Golden Sun siempre ha sido tratada como una suerte de serie puente para que los jugadores menos avanzados emprendan su viaje al mundo de los juegos de rol japoneses, y parte de la razón por la que es capaz que traer al género a novatos con facilidad es por la destreza que demuestra al utilizar el mundo en el que transcurre para sorprender mediante su exploración. Es mucho lo que recompensan estos juegos por salirse un poco del camino y es enorme el interés que generan para hacerlo.
Este artículo no destripa trama de ningún Golden Sun, pero sí habla mucho de sorpresas de éstos, por lo que cuidado con los posibles spoilers.

La primera entrega es completamente lineal en lo que a su narración se refiere, pero permite juguetear con una falsa libertad poco después de conseguir al tercer personaje. Aunque el juego te invita a explorar la primera mazmorra grande, Tret, es completamente posible ignorar esa misión e ir directamente al objetivo que se menciona al principio del juego, y segunda mazmorra del mismo, el Faro de Mercurio. Esto está considerado y previsto por el propio juego hasta el punto de que al revisitar Tret el jefe de la zona cambia sus estadísticas para estar acorde al nivel que el jugador tenga al terminar dicha parte de la historia. Este es solo uno de los múltiples momentos que invitan a salirse y a experimentar con pequeñas diferencias, pero hay un easter egg que permite visitar al jefe secreto del juego —cuya forma de encontrarlo también depende de cómo explores— que es bastante interesante: En la parte en la que el Kraken echa del barco a los marineros, al protagonista se le pide que encuentre a nuevos remeros para llegar a salvo a Tolbi. Hay múltiples opciones evidentes, pero si el jugador consigue que esté desnivelado el nivel de fuerza —por ejemplo, manteniendo exclusivamente a ancianos en la izquierda y a gente hábil en la derecha— aparecerá, al final de esta parte, en la Isla Pirata, hogar del jefe más poderoso de Golden Sun, y posiblemente unas diez horas antes de que se pueda llegar de forma orgánica a la misma.
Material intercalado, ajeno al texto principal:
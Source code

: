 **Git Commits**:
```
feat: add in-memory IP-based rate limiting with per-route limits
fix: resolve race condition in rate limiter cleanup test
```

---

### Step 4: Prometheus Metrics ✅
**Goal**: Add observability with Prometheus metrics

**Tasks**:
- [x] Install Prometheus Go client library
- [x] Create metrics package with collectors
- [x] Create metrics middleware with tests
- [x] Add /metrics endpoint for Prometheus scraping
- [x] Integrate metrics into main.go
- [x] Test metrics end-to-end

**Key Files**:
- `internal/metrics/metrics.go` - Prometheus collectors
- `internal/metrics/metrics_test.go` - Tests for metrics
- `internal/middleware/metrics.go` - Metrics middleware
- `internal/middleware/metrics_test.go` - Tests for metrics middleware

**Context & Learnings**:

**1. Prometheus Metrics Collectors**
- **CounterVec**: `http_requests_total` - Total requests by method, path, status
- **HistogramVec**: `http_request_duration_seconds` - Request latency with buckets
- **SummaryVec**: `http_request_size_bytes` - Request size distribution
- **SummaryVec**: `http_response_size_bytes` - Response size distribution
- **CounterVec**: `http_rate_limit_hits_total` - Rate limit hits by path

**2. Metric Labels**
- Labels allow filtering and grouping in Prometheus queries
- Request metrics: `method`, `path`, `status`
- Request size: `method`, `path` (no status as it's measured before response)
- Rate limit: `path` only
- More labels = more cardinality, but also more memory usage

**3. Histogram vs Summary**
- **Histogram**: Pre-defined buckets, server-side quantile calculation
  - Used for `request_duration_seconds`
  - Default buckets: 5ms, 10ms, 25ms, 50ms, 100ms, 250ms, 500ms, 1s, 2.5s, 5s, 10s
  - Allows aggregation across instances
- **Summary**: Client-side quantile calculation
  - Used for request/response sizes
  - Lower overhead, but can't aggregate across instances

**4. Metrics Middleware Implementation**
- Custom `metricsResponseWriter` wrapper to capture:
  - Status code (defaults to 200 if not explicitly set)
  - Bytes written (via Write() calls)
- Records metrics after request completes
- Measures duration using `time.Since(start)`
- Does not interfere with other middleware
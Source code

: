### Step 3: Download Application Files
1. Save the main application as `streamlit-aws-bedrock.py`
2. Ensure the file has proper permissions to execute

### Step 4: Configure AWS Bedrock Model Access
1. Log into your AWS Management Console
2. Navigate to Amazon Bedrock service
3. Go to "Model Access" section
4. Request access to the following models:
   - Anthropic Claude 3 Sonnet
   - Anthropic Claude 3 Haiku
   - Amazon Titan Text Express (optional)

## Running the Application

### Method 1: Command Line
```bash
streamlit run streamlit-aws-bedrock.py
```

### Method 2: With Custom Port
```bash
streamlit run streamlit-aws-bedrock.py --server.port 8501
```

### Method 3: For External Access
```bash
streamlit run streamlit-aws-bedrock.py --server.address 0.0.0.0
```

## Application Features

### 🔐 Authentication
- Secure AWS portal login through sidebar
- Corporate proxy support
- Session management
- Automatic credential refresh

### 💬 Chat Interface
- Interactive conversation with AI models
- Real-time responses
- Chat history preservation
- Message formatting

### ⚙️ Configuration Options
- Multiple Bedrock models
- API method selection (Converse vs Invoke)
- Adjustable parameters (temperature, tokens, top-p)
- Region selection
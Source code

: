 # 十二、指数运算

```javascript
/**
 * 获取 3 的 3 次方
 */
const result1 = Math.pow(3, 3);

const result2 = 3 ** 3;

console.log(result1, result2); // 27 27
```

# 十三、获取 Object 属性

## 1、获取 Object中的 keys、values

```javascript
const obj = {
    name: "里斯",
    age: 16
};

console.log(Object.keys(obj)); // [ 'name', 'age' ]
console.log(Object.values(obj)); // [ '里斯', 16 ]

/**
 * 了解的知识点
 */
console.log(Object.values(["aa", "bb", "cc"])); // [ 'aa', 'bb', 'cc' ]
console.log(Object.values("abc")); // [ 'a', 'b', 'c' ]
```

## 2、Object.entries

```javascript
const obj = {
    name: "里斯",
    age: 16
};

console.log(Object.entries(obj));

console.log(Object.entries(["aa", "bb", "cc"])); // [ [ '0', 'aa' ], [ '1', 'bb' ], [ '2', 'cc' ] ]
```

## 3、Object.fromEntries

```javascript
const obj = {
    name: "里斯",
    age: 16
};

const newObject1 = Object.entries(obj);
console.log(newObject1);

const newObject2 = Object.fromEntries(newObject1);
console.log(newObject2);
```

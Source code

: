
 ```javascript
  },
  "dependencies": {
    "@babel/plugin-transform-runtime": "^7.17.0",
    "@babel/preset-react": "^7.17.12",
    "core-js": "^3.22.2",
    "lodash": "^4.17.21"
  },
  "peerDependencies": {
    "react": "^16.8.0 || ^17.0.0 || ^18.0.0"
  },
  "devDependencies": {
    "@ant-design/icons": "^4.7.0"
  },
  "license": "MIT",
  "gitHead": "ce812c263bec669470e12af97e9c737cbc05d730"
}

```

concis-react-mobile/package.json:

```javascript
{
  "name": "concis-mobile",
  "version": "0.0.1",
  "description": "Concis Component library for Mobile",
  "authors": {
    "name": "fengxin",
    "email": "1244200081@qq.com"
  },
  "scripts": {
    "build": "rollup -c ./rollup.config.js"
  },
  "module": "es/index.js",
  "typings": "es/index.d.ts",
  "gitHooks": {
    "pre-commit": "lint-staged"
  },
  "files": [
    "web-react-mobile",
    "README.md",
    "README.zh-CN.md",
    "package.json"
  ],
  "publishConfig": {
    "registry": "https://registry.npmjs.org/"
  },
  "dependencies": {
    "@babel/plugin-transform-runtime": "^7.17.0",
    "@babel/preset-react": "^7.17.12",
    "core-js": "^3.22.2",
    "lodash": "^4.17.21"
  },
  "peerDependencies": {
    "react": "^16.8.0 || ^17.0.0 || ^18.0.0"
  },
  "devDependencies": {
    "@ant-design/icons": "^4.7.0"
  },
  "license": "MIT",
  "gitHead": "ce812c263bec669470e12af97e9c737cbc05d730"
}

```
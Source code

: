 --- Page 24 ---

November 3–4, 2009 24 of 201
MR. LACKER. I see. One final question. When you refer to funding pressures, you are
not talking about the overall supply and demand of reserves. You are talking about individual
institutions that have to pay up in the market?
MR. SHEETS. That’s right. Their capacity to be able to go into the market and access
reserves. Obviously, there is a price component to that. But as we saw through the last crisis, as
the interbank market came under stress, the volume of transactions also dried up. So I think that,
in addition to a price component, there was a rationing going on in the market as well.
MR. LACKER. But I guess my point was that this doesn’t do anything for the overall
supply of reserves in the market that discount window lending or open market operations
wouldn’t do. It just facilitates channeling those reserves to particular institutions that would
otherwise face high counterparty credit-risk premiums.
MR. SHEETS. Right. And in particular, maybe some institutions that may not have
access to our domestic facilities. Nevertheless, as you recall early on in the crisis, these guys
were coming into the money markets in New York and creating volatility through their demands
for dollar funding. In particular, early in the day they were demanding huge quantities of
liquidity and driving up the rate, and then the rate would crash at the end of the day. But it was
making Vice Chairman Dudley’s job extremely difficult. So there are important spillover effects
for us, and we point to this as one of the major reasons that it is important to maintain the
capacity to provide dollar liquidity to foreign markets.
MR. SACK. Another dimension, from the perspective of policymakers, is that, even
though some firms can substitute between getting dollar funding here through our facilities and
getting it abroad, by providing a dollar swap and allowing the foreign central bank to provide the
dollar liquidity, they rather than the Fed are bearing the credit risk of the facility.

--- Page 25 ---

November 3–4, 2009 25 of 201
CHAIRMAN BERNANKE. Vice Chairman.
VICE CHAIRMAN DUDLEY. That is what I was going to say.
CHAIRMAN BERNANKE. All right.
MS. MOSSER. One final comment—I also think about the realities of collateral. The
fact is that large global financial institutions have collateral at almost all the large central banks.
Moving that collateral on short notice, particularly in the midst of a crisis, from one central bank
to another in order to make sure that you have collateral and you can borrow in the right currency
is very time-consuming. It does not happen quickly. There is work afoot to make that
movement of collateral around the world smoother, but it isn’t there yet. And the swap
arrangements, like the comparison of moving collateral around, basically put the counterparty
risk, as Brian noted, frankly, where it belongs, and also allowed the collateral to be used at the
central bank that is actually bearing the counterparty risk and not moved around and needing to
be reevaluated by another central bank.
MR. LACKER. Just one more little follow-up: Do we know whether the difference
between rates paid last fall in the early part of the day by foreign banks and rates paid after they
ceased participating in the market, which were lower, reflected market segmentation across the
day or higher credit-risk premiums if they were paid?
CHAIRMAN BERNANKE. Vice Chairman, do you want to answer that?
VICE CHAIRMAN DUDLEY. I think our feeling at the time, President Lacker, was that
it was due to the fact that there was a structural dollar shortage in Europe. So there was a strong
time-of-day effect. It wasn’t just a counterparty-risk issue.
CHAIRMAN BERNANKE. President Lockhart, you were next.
Otra forma en la que se aprovecha la exploración en esta trilogía es con el sistema de los Djinn y sus respectivas invocaciones. Estos pequeños monstruos acompañan a los protagonistas y se utilizan tanto para aumentar las estadísticas como para la ofensiva en combate. La gracia es que hay que conseguirlos de forma individual mediante puzles o, simplemente, explorando más, y el juego usa a estos como recompensa al volver a lugares ya visitados cuando el jugador tenga habilidades específicas de las que antes carecía, como volver al mismo principio del juego después de tener la habilidad elevar, que te proporciona un Djinn de Júpiter y, de regalo, una habilidad secreta. En la secuela esto se exagera aun más, ya que no solo la cantidad de estos bichos aumenta, sino que hay nuevas recompensas en forma de invocaciones —con mazmorras completas que a lo mejor el jugador no visita en una partida normal— o incluso nuevas clases equipables, que cambian los movimientos de un personaje al 100%.
Pero hay un momento en la mencionada secuela en el que el juego define al máximo este sentimiento de aventura, y es a la mitad de la historia, cuando se consigue por fin a Piers —el cuarto personaje— y se desbloquea el barco. Es ahí donde la caja se abre y el título se convierte en una suerte de búsqueda del tesoro, donde los protagonistas tienen que cruzar el Mar del Tiempo y encontrar Lemuria. El jugador puede, perfectamente, intentar ir de manera directa, pero este intento acabará en desastre. Y si no es en el propio laberinto será con el jefe de la zona, Poseidón. Es entonces cuando se nos insta a explorar todo el mar, ahora que tenemos el barco, y a ver las diferentes regiones que aun no hemos visitado. Aquí La Edad Perdida muestra todas sus cartas y aprovecha esta fetch quest para, como si de un colectathon se tratase, demostrar que hasta en el más pequeño de los recovecos del mundo haya secretos que ver. Ejemplo especial el de la ciudad de Yallam, donde los personajes conocen a unos niños que están cantando y bailando una canción popular que es, ni más ni menos, que el camino exacto para superar el laberinto de la mazmorra antes mencionada. Hay otros dos puntos donde el juego invita a revisitar y recontextualizar lo anteriormente visitado, siendo el último en la mazmorra final. Pero este que hemos relatado es el primer momento en el que Golden Sun 2 empieza a brillar de verdad.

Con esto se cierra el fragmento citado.